Producing natural gas from shale-gas reservoirs presents a great challenge to petroleum engineers owing to the low-permeability nature of this type of gas reservoir. Large-scale and expensive hydraulic-fracturing operations are often required for enhancing gas well productivity. Because of the shaly characteristics of the reservoir rock, the hydraulically fractured gas wells are vulnerable to damage by fracturing fluids. However, the true significance of the formation damage in shale-gas reservoirs is still not clear. It is highly desirable to have a simple method for predicting the degree of fracture-face matrix damage and for optimizing fracturing treatments. This paper is meant to fill this gap.

A new mathematical model was developed in this study to predict the effect of fracture-face matrix damage on the productivity of fractured gas wells in shale-gas reservoirs. A unique feature of the new model is that it considers reservoir/fracture crossflow in finite-conductivity fractures. Results of the model analyses were sensitized to reservoir properties and facture-face matrix-skin properties determined by the fracturing-fluid properties and treatment conditions.
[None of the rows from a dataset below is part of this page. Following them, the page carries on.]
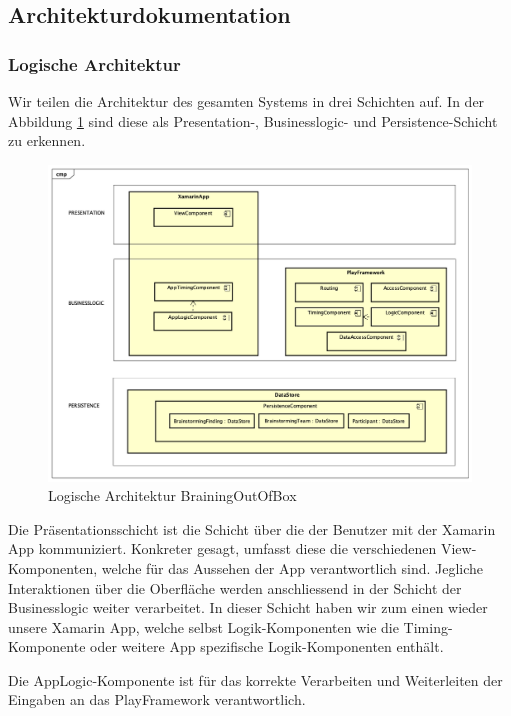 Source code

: \subsection{Architekturdokumentation}

\subsubsection{Logische Architektur}
Wir teilen die Architektur des gesamten Systems in drei Schichten auf. In der Abbildung \ref{fig:architektur-methode635} sind diese als Presentation-, Businesslogic- und Persistence-Schicht zu erkennen.

\begin{figure}[h]
	\centering
	\includegraphics[width=1\linewidth]{img/architektur/CD_Methode635}
	\caption{Logische Architektur BrainingOutOfBox}
	\label{fig:architektur-methode635}
\end{figure}

Die Präsentationsschicht ist die Schicht über die der Benutzer mit der Xamarin App kommuniziert. Konkreter gesagt, umfasst diese die verschiedenen View-Komponenten, welche für das Aussehen der App verantwortlich sind. Jegliche Interaktionen über die Oberfläche werden anschliessend in der Schicht der Businesslogic weiter verarbeitet. In dieser Schicht haben wir zum einen wieder unsere Xamarin App, welche selbst Logik-Komponenten wie die Timing-Komponente oder weitere App spezifische Logik-Komponenten enthält.

Die AppLogic-Komponente ist für das korrekte Verarbeiten und Weiterleiten der Eingaben an das PlayFramework verantwortlich.

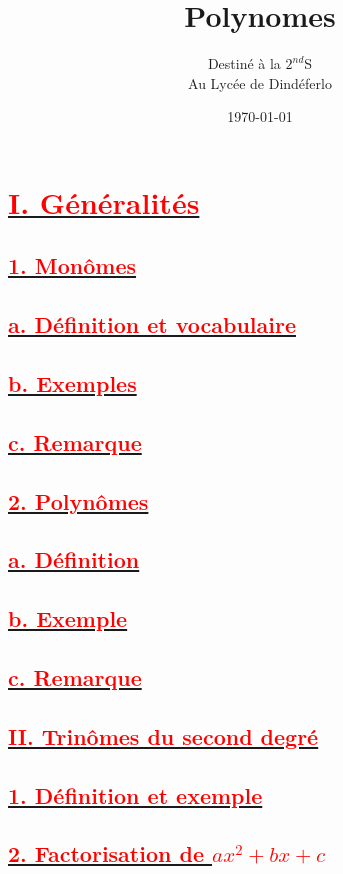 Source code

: \documentclass[12pt]{article}
\author{Destiné à la $2^{nd}$S\\Au Lycée de Dindéferlo}
\title{\textbf{Polynomes}}
\date{\today}
\begin{document}
\maketitle
\newpage

\section*{\underline{\textcolor{red}{\textbf{I. Généralités }}}}

\subsection*{\underline{\textcolor{red}{\textbf{1. Monômes}}}}

\subsection*{\underline{\textcolor{red}{\textbf{a. Définition et vocabulaire}}}}

\subsection*{\underline{\textcolor{red}{\textbf{b. Exemples}}}}

\subsection*{\underline{\textcolor{red}{\textbf{c. Remarque}}}}

\subsection*{\underline{\textcolor{red}{\textbf{2. Polynômes}}}}

\subsection*{\underline{\textcolor{red}{\textbf{a. Définition}}}}

\subsection*{\underline{\textcolor{red}{\textbf{b. Exemple}}}}

\subsection*{\underline{\textcolor{red}{\textbf{c. Remarque}}}}

\subsection*{\underline{\textcolor{red}{\textbf{II. Trinômes du second degré}}}}

\subsection*{\underline{\textcolor{red}{\textbf{1. Définition et exemple}}}}

\subsection*{\underline{\textcolor{red}{\textbf{2. Factorisation de $ax^{2}+bx+c$}}}}
\end{document}
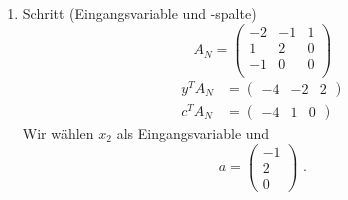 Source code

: \documentclass[a4paper]{scrartcl}
\begin{document}
\begin{enumerate}[label=\bfseries\arabic*.]
\begin{enumerate}
\begin{enumerate}[1.]
\begin{enumerate}[1.]
                            \item Schritt (Eingangsvariable und -spalte)
                                \begin{equation}
                                    A_N =
                                    \begin{pmatrix}
                                        -2 & -1 &  1 \\
                                         1 &  2 &  0 \\
                                        -1 &  0 &  0 \\
                                    \end{pmatrix}
                                \end{equation}
                                \begin{align}
                                    y^TA_N &=
                                    \begin{pmatrix}
                                        -4 & -2 & 2
                                    \end{pmatrix} \\
                                    c^TA_N &=
                                    \begin{pmatrix}
                                        -4 & 1 & 0
                                    \end{pmatrix}
                                \end{align}
                                Wir wählen $x_2$ als Eingangsvariable und
                                \begin{equation}
                                    a =
                                    \begin{pmatrix}
                                        -1 \\ 2 \\ 0
                                    \end{pmatrix}
                                    \text{ .}   
                                \end{equation}


\end{enumerate}
\end{enumerate}
\end{enumerate}
\end{enumerate}
\end{document}
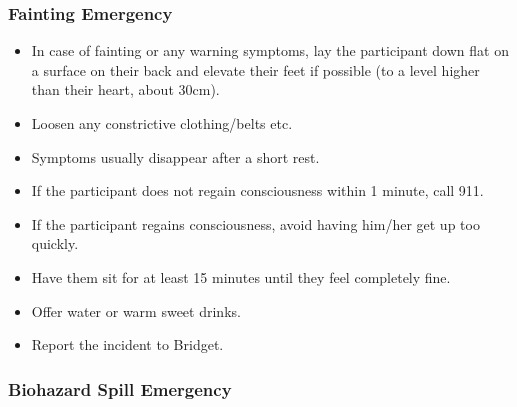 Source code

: \documentclass[]{book}
\providecommand{\tightlist}{%
  \setlength{\itemsep}{0pt}\setlength{\parskip}{0pt}}
\begin{document}
\hypertarget{fainting-emergency}{%
\subsubsection{Fainting Emergency}\label{fainting-emergency}}

\begin{itemize}
\tightlist
\item
  In case of fainting or any warning symptoms, lay the participant down flat on a surface on their back and elevate their feet if possible (to a level higher than their heart, about 30cm).
\item
  Loosen any constrictive clothing/belts etc.
\item
  Symptoms usually disappear after a short rest.
\item
  If the participant does not regain consciousness within 1 minute, call 911.
\item
  If the participant regains consciousness, avoid having him/her get up too quickly.
\item
  Have them sit for at least 15 minutes until they feel completely fine.
\item
  Offer water or warm sweet drinks.
\item
  Report the incident to Bridget.
\end{itemize}

\hypertarget{biohazard-spill-emergency}{%
\subsubsection{Biohazard Spill Emergency}\label{biohazard-spill-emergency}}
\end{document}
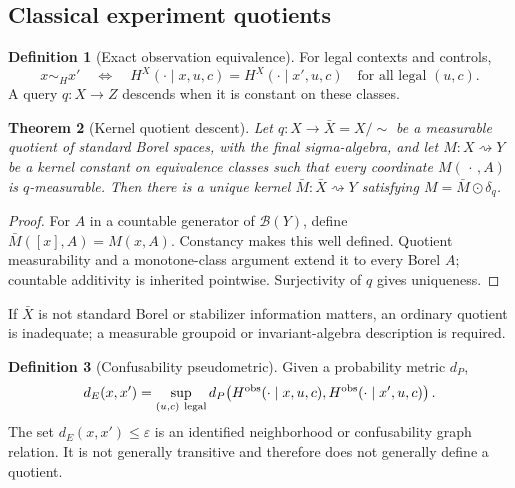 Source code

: \documentclass[11pt,a4paper]{article}
\theoremstyle{definition}
\newtheorem{definition}{Definition}[section]
\theoremstyle{plain}
\newtheorem{theorem}[definition]{Theorem}
\theoremstyle{remark}
\begin{document}
\subsection{Classical experiment quotients}

\begin{definition}[Exact observation equivalence]\label{def:obseq}
For legal contexts and controls,
\[
x\sim_Hx'
\quad\Longleftrightarrow\quad
H^{X}(\cdot\mid x,u,c)
=H^{X}(\cdot\mid x',u,c)
\quad\text{for all legal }(u,c).
\]
A query \(q:X\to Z\) descends when it is constant on these classes.
\end{definition}

\begin{theorem}[Kernel quotient descent]\label{thm:quotient}
Let \(q:X\to\bar X=X/{\sim}\) be a measurable quotient of standard Borel
spaces, with the final sigma-algebra, and let \(M:X\rightsquigarrow Y\) be a
kernel constant on equivalence classes such that every coordinate
\(M(\,\cdot\,,A)\) is \(q\)-measurable.
Then there is a unique kernel \(\bar M:\bar X\rightsquigarrow Y\) satisfying
\(M=\bar M\odot\delta_q\).
\end{theorem}
\begin{proof}
For \(A\) in a countable generator of \(\mathcal B(Y)\), define
\(\bar M([x],A)=M(x,A)\).  Constancy makes this well defined.  Quotient
measurability and a monotone-class argument extend it to every Borel \(A\);
countable additivity is inherited pointwise.  Surjectivity of \(q\) gives
uniqueness.
\end{proof}

If \(\bar X\) is not standard Borel or stabilizer information matters, an
ordinary quotient is inadequate; a measurable groupoid or invariant-algebra
description is required.

\begin{definition}[Confusability pseudometric]\label{def:confusable}
Given a probability metric \(d_P\),
\[
d_E(x,x')=\sup_{(u,c)\ {\rm legal}}
d_P\!\left(H^{\rm obs}(\cdot\mid x,u,c),
H^{\rm obs}(\cdot\mid x',u,c)\right).
\]
The set \(d_E(x,x')\le\varepsilon\) is an identified neighborhood or
confusability graph relation.  It is not generally transitive and therefore
does not generally define a quotient.
\end{definition}
\end{document}
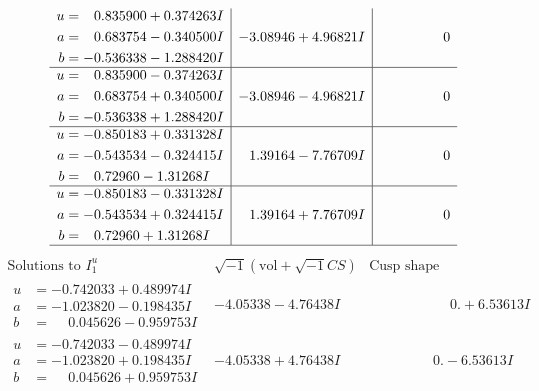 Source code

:\documentclass[1p]{elsarticle_modified}
\theoremstyle{definition}
\newcommand{\I}{\sqrt{-1}}
\begin{document}
$$\begin{array}{c|c|c}
\begin{aligned}
u &= \phantom{-}0.835900 + 0.374263 I \\
a &= \phantom{-}0.683754 - 0.340500 I \\
b &= -0.536338 - 1.288420 I\end{aligned}
 & -3.08946 + 4.96821 I & \phantom{-0.000000 } 0 \\ \hline\begin{aligned}
u &= \phantom{-}0.835900 - 0.374263 I \\
a &= \phantom{-}0.683754 + 0.340500 I \\
b &= -0.536338 + 1.288420 I\end{aligned}
 & -3.08946 - 4.96821 I & \phantom{-0.000000 } 0 \\ \hline\begin{aligned}
u &= -0.850183 + 0.331328 I \\
a &= -0.543534 - 0.324415 I \\
b &= \phantom{-}0.72960 - 1.31268 I\end{aligned}
 & \phantom{-}1.39164 - 7.76709 I & \phantom{-0.000000 } 0 \\ \hline\begin{aligned}
u &= -0.850183 - 0.331328 I \\
a &= -0.543534 + 0.324415 I \\
b &= \phantom{-}0.72960 + 1.31268 I\end{aligned}
 & \phantom{-}1.39164 + 7.76709 I & \phantom{-0.000000 } 0\\
 \hline 
 \end{array}$$\newpage$$\begin{array}{c|c|c}  
\text{Solutions to }I^u_{1}& \I (\text{vol} + \sqrt{-1}CS) & \text{Cusp shape}\\
 \hline 
\begin{aligned}
u &= -0.742033 + 0.489974 I \\
a &= -1.023820 - 0.198435 I \\
b &= \phantom{-}0.045626 - 0.959753 I\end{aligned}
 & -4.05338 - 4.76438 I & \phantom{-0.000000 -}0. + 6.53613 I \\ \hline\begin{aligned}
u &= -0.742033 - 0.489974 I \\
a &= -1.023820 + 0.198435 I \\
b &= \phantom{-}0.045626 + 0.959753 I\end{aligned}
 & -4.05338 + 4.76438 I & \phantom{-0.000000 } 0. - 6.53613 I \\ \hline\begin{aligned}

\end{aligned}
\end{array}$$
\end{document}
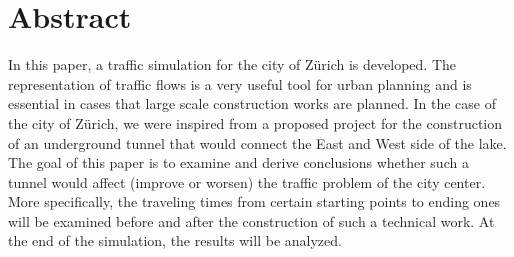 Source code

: \documentclass[11pt]{article}
\begin{document}

\newpage
















\newpage








\tableofcontents

\newpage




\section{Abstract}
In this paper, a traffic simulation for the city of Z\"urich is developed. The representation of traffic flows is a very useful tool for urban planning and is essential in cases that large scale construction works are planned. In the case of the city of Z\"urich, we were inspired from a proposed project for the construction of an underground tunnel that would connect the East and West side of the lake. The goal of this paper is to examine and derive conclusions whether such a tunnel would affect (improve or worsen) the traffic problem of the city center. More specifically, the traveling times from certain starting points to ending ones will be examined before and after the construction of such a technical work. At the end of the simulation, the results will be analyzed.
\end{document}
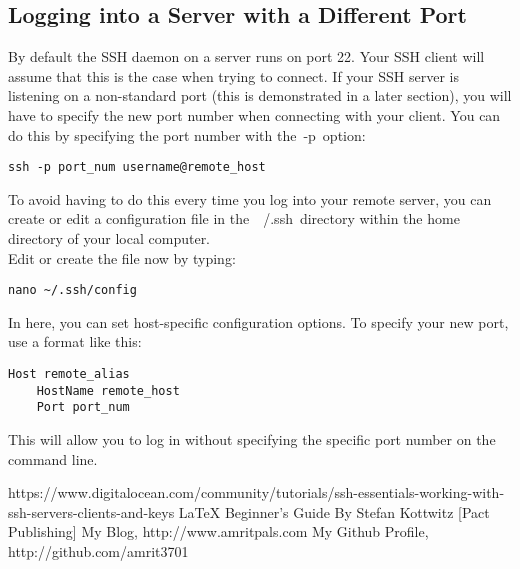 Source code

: \documentclass[12pt]{report}
\begin{document}
\subsection{Logging into a Server with a Different Port}
By default the SSH daemon on a server runs on port 22. Your SSH client will assume that this is the case when trying to connect. If your SSH server is listening on a non-standard port (this is demonstrated in a later section), you will have to specify the new port number when connecting with your client.
You can do this by specifying the port number with the -p option:
\begin{lstlisting} 
ssh -p port_num username@remote_host
\end{lstlisting} 
To avoid having to do this every time you log into your remote server, you can create or edit a configuration file in the ~/.ssh directory within the home directory of your local computer.\\
Edit or create the file now by typing:
\begin{lstlisting} 
nano ~/.ssh/config
\end{lstlisting} 
In here, you can set host-specific configuration options. To specify your new port, use a format like this:
\begin{lstlisting} 
Host remote_alias
    HostName remote_host
    Port port_num
\end{lstlisting} 
This will allow you to log in without specifying the specific port number on the command line.

\begin{thebibliography}{9}
\bibitem{} https://www.digitalocean.com/community/tutorials/ssh-essentials-working-with-ssh-servers-clients-and-keys
\bibitem{} \LaTeX{} Beginner's Guide By Stefan Kottwitz [Pact Publishing]
\bibitem{} My Blog, http://www.amritpals.com
\bibitem{} My Github Profile, http://github.com/amrit3701
\end{thebibliography}
%
\end{document}

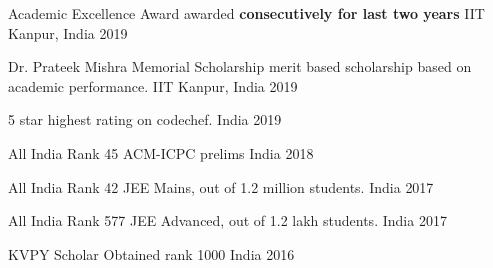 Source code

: 



\begin{cvhonors}

  \cvhonor
    {Academic Excellence Award} %
    {awarded \textbf{consecutively for last two years}} %
    {IIT Kanpur, India} %
    {2019} %

  \cvhonor
    {Dr. Prateek Mishra Memorial Scholarship} %
    {merit based scholarship based on academic performance.} %
    {IIT Kanpur, India} %
    {2019} %


  \cvhonor
    {5 star} %
    {highest rating on codechef.} %
    {India} %
    {2019} %

  \cvhonor
    {All India Rank 45} %
    {ACM-ICPC prelims} %
    {India} %
    {2018} %

    
  \cvhonor
    {All India Rank 42} %
    {JEE Mains, out of 1.2 million students.} %
    {India} %
    {2017} %

  \cvhonor
    {All India Rank 577} %
    {JEE Advanced, out of 1.2 lakh students.} %
    {India} %
    {2017} %







  \cvhonor
    {KVPY Scholar} %
    {Obtained rank 1000} %
    {India} %
    {2016} %

\end{cvhonors}
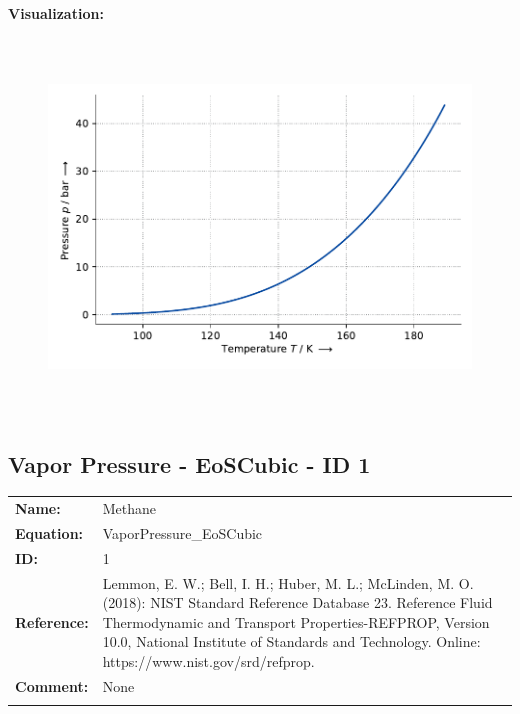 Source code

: \textbf{Visualization:}
%
\begin{figure}[!htp]
{\noindent\includegraphics[height=10cm, keepaspectratio]{figs/ref/ref_Methane_VaporPressure_EoS1_2.pdf}}
\end{figure}
%

\FloatBarrier
\newpage
\subsection{Vapor Pressure - EoSCubic - ID 1}
%
\begin{tabular}[l]{|lp{11.5cm}|}
\hline
\addlinespace

\textbf{Name:} & Methane \\
\textbf{Equation:} & VaporPressure\_EoSCubic \\
\textbf{ID:} & 1 \\
\textbf{Reference:} & Lemmon, E. W.; Bell, I. H.; Huber, M. L.; McLinden, M. O. (2018): NIST Standard Reference Database 23. Reference Fluid Thermodynamic and Transport Properties-REFPROP, Version 10.0, National Institute of Standards and Technology. Online: https://www.nist.gov/srd/refprop. \\
\textbf{Comment:} & None \\

\addlinespace
\hline
\end{tabular}
\newline


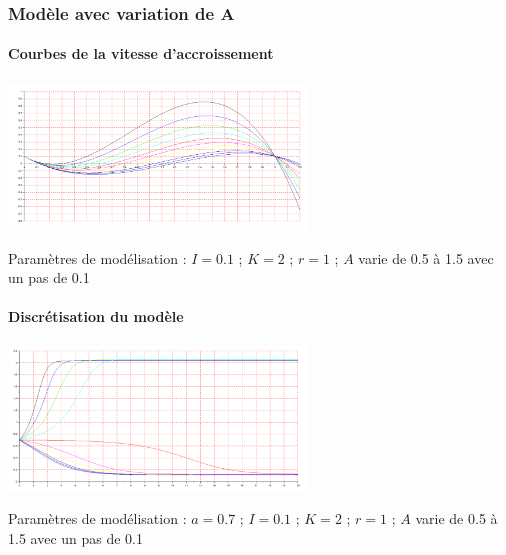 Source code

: \documentclass{article}
\begin{document}
\paragraph{}

\subsubsection{Modèle avec variation de A}

\paragraph{Courbes de la vitesse d'accroissement}
\begin{center}
\includegraphics[width=300px]{img/part1/AlleeA.png}
\end{center}
Paramètres de modélisation : $I=0.1$ ; $K=2$ ; $r=1$  ; $A$ varie de 0.5 à 1.5 avec un pas de 0.1
\paragraph{}

\paragraph{Discrétisation du modèle}
\begin{center}
\includegraphics[width=300px]{img/part1/TrajA.png}
\end{center}
Paramètres de modélisation : $a=0.7$ ; $I=0.1$ ; $K=2$ ; $r=1$  ; $A$ varie de 0.5 à 1.5 avec un pas de 0.1
\paragraph{}
\end{document}
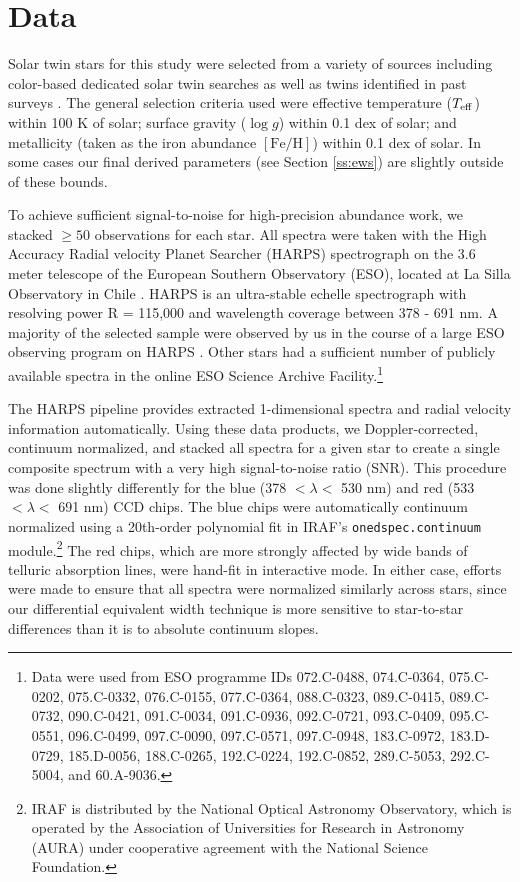 \documentclass[twocolumn, trackchanges]{aastex62}
\newcommand{\teff}{$T_{\rm eff}$}
\newcommand{\logg}{$\log g$}
\newcommand{\feh}{$\mathrm{[Fe/H]}$}
\newcommand{\acronym}[1]{{\small{#1}}}
\begin{document}
\section{Data}

Solar twin stars for this study were selected from a variety of sources including color-based dedicated solar twin searches \citep{melendez07,ramirez09,melendez09} as well as twins identified in past surveys \citep{valenti05,baumann10,bensby14}. The general selection criteria used were effective temperature (\teff) within 100 K of solar; surface gravity (\logg) within 0.1 dex of solar; and metallicity (taken as the iron abundance \feh) within 0.1 dex of solar. In some cases our final derived parameters (see Section \ref{ss:ews}) are slightly outside of these bounds.

To achieve sufficient signal-to-noise for high-precision abundance work, we stacked $\ge50$ observations for each star. 
All spectra were taken with the High Accuracy Radial velocity Planet Searcher (\acronym{HARPS}) spectrograph on the 3.6 meter telescope of the European Southern Observatory (\acronym{ESO}), located at La Silla Observatory in Chile \citep{mayor03}.
\acronym{HARPS} is an ultra-stable echelle spectrograph with resolving power R = 115,000 and wavelength coverage between 378 - 691 nm.
A majority of the selected sample were observed by us in the course of a large \acronym{ESO} observing program on \acronym{HARPS} \citep{melendez15}. Other stars had a sufficient number of publicly available spectra in the online \acronym{ESO} Science Archive Facility.\footnote{Data were used from \acronym{ESO} programme IDs 072.C-0488, 074.C-0364, 075.C-0202, 075.C-0332, 076.C-0155, 077.C-0364, 088.C-0323, 089.C-0415, 089.C-0732, 090.C-0421, 091.C-0034, 091.C-0936, 092.C-0721, 093.C-0409, 095.C-0551, 096.C-0499, 097.C-0090, 097.C-0571, 097.C-0948, 183.C-0972, 183.D-0729, 185.D-0056, 188.C-0265, 192.C-0224, 192.C-0852, 289.C-5053, 292.C-5004, and 60.A-9036.}

The \acronym{HARPS} pipeline provides extracted 1-dimensional spectra and radial velocity information automatically. Using these data products, we Doppler-corrected, continuum normalized, and stacked all spectra for a given star to create a single composite spectrum with a very high signal-to-noise ratio (\acronym{SNR}). This procedure was done slightly differently for the blue (378 $< \lambda <$ 530 nm) and red (533 $< \lambda <$ 691 nm) CCD chips. The blue chips were automatically continuum normalized using a 20th-order polynomial fit in IRAF's \texttt{onedspec.continuum} module.\footnote{IRAF is distributed by the National Optical Astronomy Observatory, which is operated by the Association of Universities for Research in Astronomy (AURA) under cooperative agreement with the National Science Foundation.} The red chips, which are more strongly affected by wide bands of telluric absorption lines, were hand-fit in interactive mode. In either case, efforts were made to ensure that all spectra were normalized similarly across stars, since our differential equivalent width technique is more sensitive to star-to-star differences than it is to absolute continuum slopes.
\end{document}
Large ranges of possible leakoff and spurt-loss coefficients were investigated. We concluded that, in the ranges of reservoir and fluid properties used in this study, well productivity should drop by less than 15% even if the residual matrix permeability is reduced to only 5% of the virgin reservoir permeability in the damage zone. Neglecting the resistance to flow in the fracture will overestimate the effect of matrix damage on well productivity. The well-productivity drop caused by matrix damage is most sensitive to the invasion depth and damaged permeability.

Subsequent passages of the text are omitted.